Skip the mayo, mustard, or whatever, and make the condiment a little special too. Pesto—that savory, flavor-packed, pretty green, no-cook sauce—is just the thing to keep the Italian theme going. For this recipe, I used spinach and parsley, but you can go traditional with a basil-based pesto and enhance the floral flavor even more.

Serves 2

  • 1 cup packed baby spinach leaves (or chopped larger leaves)
  • 1/2 cup loosely packed flat-leaf parsley leaves
  • 2 tbsp small, broken walnut pieces
  • 1 garlic clove, chopped
  • sea salt
  • freshly ground black pepper
  • 2 tbsp olive oil
  • 2 tbsp grated Parmesan cheese
  • 4 slices sourdough bread (6-7 inches long)
  • 1/4 lb thinly sliced prosciutto
  • 1/2 cup coarsely shredded provolone cheese
Pesto Ingredients
Sourdough Bread Slices
  1. Preheat the oven to 400° F and line a shallow baking pan with parchment paper.
  2. Place the spinach, parsley, walnuts, and garlic in a food processor and season with salt and pepper. Grind until finely chopped. Scrape down the sides of the bowl.
  3. With the motor running, slowly pour in the olive oil. Scrape down the sides again and process until smooth. Transfer the pesto to a bowl and stir in the cheese.
Ready to Grind
Ground Ingredients
Oil Added 
Spinach Pesto with Cheese Stirred In
  1. Lay all 4 bread slices cut-side up on the prepared pan. Bake until lightly browned, 5 minutes. Remove the pan from the oven and turn the bread slices over. 

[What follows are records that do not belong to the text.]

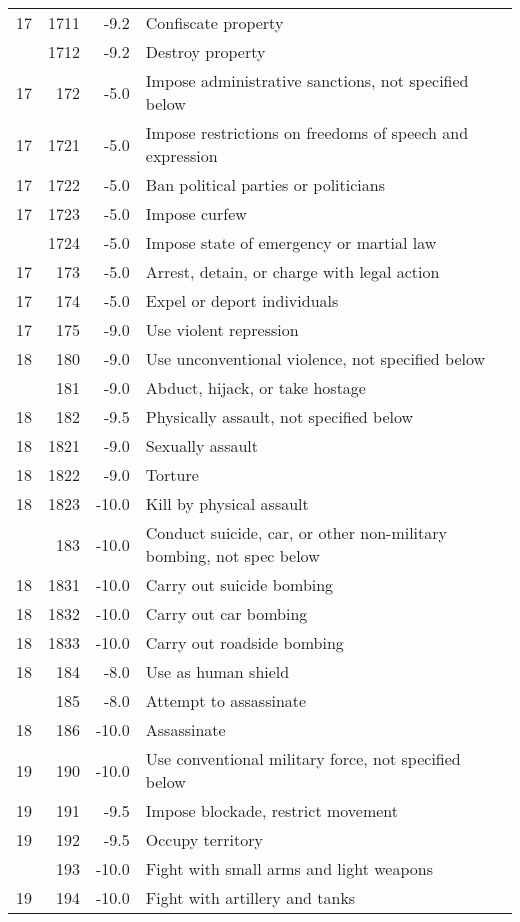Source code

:\documentclass[10pt,]{article}
\begin{document}
\begin{longtable}[t]{rrrl}
17 & 1711 & -9.2 & Confiscate property\\
\addlinespace
17 & 1712 & -9.2 & Destroy property\\
17 & 172 & -5.0 & Impose administrative sanctions, not specified below\\
17 & 1721 & -5.0 & Impose restrictions on freedoms of speech and expression\\
17 & 1722 & -5.0 & Ban political parties or politicians\\
17 & 1723 & -5.0 & Impose curfew\\
\addlinespace
17 & 1724 & -5.0 & Impose state of emergency or martial law\\
17 & 173 & -5.0 & Arrest, detain, or charge with legal action\\
17 & 174 & -5.0 & Expel or deport individuals\\
17 & 175 & -9.0 & Use violent repression\\
18 & 180 & -9.0 & Use unconventional violence, not specified below\\
\addlinespace
18 & 181 & -9.0 & Abduct, hijack, or take hostage\\
18 & 182 & -9.5 & Physically assault, not specified below\\
18 & 1821 & -9.0 & Sexually assault\\
18 & 1822 & -9.0 & Torture\\
18 & 1823 & -10.0 & Kill by physical assault\\
\addlinespace
18 & 183 & -10.0 & Conduct suicide, car, or other non-military bombing, not spec below\\
18 & 1831 & -10.0 & Carry out suicide bombing\\
18 & 1832 & -10.0 & Carry out car bombing\\
18 & 1833 & -10.0 & Carry out roadside bombing\\
18 & 184 & -8.0 & Use as human shield\\
\addlinespace
18 & 185 & -8.0 & Attempt to assassinate\\
18 & 186 & -10.0 & Assassinate\\
19 & 190 & -10.0 & Use conventional military force, not specified below\\
19 & 191 & -9.5 & Impose blockade, restrict movement\\
19 & 192 & -9.5 & Occupy territory\\
\addlinespace
19 & 193 & -10.0 & Fight with small arms and light weapons\\
19 & 194 & -10.0 & Fight with artillery and tanks\\

\end{longtable}
\end{document}

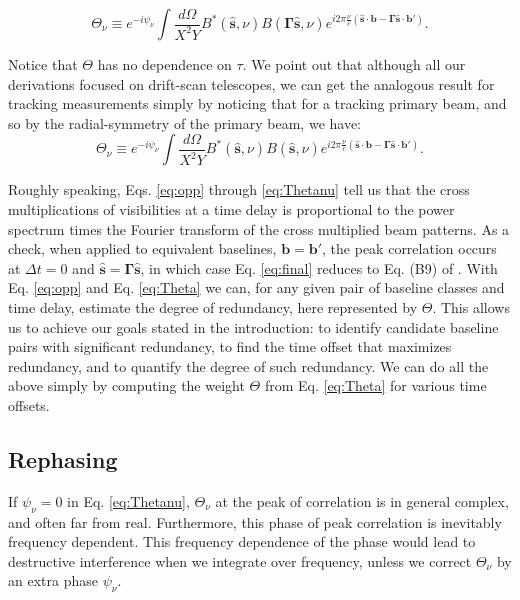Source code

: \documentclass[twocolumn,apj,numberedappendix]{emulateapj}
\renewcommand\[{\begin{equation}}
\renewcommand\]{\end{equation}}
\begin{document}
\[
\Theta_{\nu} \equiv e^{-i\psi_{\nu}} \int \frac{d\Omega}{X^{2}Y}B^{*}(\hat{\boldsymbol{s}},\nu)B(\boldsymbol{\Gamma}\hat{\boldsymbol{s}},\nu) e^{i2\pi\frac{\nu}{c}\left(\hat{\boldsymbol{s}}\cdot\boldsymbol{b}-\boldsymbol{\Gamma}\hat{\boldsymbol{s}}\cdot\boldsymbol{b'}\right)}.
\label{eq:Thetanu}
\]


Notice that $\Theta$ has no dependence on $\tau$. We point out that although all our derivations focused on drift-scan telescopes, we can get the analogous result for tracking measurements simply by noticing that for a tracking primary beam, and so by the radial-symmetry of the primary beam, we have:
\[
\Theta_{\nu} \equiv e^{-i\psi_{\nu}} \int \frac{d\Omega}{X^{2}Y}B^{*}(\hat{\boldsymbol{s}},\nu)B(\hat{\boldsymbol{s}},\nu) e^{i2\pi\frac{\nu}{c}\left(\hat{\boldsymbol{s}}\cdot\boldsymbol{b}-\boldsymbol{\Gamma}\hat{\boldsymbol{s}}\cdot\boldsymbol{b'}\right)}.
\label{eq:Thetanu_tracking}
\]

Roughly speaking, Eqs. \eqref{eq:opp} through \eqref{eq:Thetanu} tell us that the cross multiplications of visibilities at a time delay is proportional to the power spectrum times the Fourier
transform of the cross multiplied beam patterns. As a check, when applied to equivalent baselines,
$\boldsymbol{b}=\boldsymbol{b'}$, the peak correlation occurs at $\Delta t=0$ and $\hat{\boldsymbol{s}}=\boldsymbol{\Gamma}\hat{\boldsymbol{s}}$, in which case Eq. \eqref{eq:final} reduces to Eq. (B9) of \cite{paper32}. 
With Eq. \eqref{eq:opp} and Eq. \eqref{eq:Theta} we can, for any given pair of baseline classes and time delay, estimate the degree of redundancy, here represented by $\Theta$. This allows us to achieve our goals stated in the introduction: to identify 
candidate baseline pairs with significant redundancy, to find the time offset that maximizes redundancy, and to quantify the degree of such redundancy. We can do all the above simply by computing the weight $\Theta$ from
Eq. \eqref{eq:Theta} for various time offsets. 



\subsection{Rephasing \label{sec:rephs}}
If $\psi_{\nu}=0$ in  Eq. \eqref{eq:Thetanu}, $\Theta_{\nu}$ at the peak of correlation is in general complex, and often far from real. Furthermore, this phase of peak correlation is inevitably frequency dependent. This frequency dependence of the phase would lead to destructive interference when we integrate over frequency, unless we correct $\Theta_{\nu}$ by an extra phase $\psi_\nu$. 
\end{document}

  2. Spread 1/2 the pesto on 2 bottom pieces. Top the pesto with prosciutto (folding as needed) and divide the provolone on top of the prosciutto.
  3. Place the pan back in the oven and bake until the cheese has melted and the tops are browned, 3 minutes. 
  4. Remove the pan from the oven and spread the tops with the remaining pesto. Close the sandwiches.
Baked Bread 
Pesto Layer
Prosciutto Layer 
Cheese Layer
Baked Sandwiches
Transfer the sandwiches to a cutting board and cut diagonally in half. Serve right away.